Extracted records —
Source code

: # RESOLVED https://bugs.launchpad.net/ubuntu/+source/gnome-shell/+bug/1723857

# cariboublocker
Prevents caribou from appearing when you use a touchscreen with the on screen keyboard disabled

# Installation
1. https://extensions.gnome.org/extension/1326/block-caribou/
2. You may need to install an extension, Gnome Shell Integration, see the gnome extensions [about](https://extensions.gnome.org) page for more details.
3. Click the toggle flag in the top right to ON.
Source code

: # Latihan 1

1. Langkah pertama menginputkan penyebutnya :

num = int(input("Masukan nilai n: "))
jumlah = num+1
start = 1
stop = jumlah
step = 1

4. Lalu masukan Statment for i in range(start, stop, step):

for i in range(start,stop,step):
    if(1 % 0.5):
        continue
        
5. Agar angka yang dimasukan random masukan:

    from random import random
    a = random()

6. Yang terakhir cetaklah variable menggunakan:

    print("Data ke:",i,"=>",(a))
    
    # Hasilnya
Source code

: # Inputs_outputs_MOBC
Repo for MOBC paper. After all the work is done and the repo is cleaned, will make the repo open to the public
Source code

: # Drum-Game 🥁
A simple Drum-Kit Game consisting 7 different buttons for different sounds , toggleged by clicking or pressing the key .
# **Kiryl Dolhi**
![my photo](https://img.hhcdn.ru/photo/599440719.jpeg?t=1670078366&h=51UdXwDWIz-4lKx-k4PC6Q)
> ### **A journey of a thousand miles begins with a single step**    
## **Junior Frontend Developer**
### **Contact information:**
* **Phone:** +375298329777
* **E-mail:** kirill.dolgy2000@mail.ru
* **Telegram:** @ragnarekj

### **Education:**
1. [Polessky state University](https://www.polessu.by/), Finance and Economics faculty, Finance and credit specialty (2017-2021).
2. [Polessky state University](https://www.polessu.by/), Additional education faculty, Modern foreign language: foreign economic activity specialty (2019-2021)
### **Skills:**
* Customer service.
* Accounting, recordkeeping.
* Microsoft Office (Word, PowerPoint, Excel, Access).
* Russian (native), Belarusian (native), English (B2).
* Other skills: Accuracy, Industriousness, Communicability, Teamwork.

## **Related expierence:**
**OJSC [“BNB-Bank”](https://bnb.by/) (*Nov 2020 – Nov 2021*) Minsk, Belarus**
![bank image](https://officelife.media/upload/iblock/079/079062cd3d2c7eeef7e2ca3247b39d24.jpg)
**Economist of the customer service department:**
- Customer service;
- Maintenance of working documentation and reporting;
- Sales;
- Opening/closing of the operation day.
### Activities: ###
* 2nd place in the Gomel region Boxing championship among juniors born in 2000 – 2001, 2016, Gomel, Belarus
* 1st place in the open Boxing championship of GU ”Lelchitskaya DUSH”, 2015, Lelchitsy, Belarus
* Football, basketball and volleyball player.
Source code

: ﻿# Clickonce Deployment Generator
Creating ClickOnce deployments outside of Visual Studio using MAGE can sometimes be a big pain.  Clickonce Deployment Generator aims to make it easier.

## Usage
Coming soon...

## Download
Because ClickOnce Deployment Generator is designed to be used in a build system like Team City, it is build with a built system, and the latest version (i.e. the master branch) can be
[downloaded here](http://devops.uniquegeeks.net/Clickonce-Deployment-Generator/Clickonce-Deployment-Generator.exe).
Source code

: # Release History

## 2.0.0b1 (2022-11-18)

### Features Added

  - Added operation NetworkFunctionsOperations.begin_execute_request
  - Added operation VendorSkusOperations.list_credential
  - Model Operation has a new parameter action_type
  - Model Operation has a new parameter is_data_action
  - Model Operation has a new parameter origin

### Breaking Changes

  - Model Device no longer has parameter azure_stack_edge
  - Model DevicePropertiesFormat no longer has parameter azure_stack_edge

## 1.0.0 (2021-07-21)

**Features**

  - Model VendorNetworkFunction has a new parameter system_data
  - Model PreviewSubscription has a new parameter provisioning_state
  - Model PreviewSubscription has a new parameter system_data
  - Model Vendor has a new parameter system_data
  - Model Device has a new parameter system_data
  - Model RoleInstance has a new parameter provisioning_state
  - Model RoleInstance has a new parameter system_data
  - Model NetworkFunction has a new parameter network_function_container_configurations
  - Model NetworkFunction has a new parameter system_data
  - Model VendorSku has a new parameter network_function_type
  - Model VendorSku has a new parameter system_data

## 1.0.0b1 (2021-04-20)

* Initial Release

What the exercise asks — Search the records for the word "service". Copy every line that has it.

Exercise solution —
* Customer service.
**Economist of the customer service department:**
- Customer service;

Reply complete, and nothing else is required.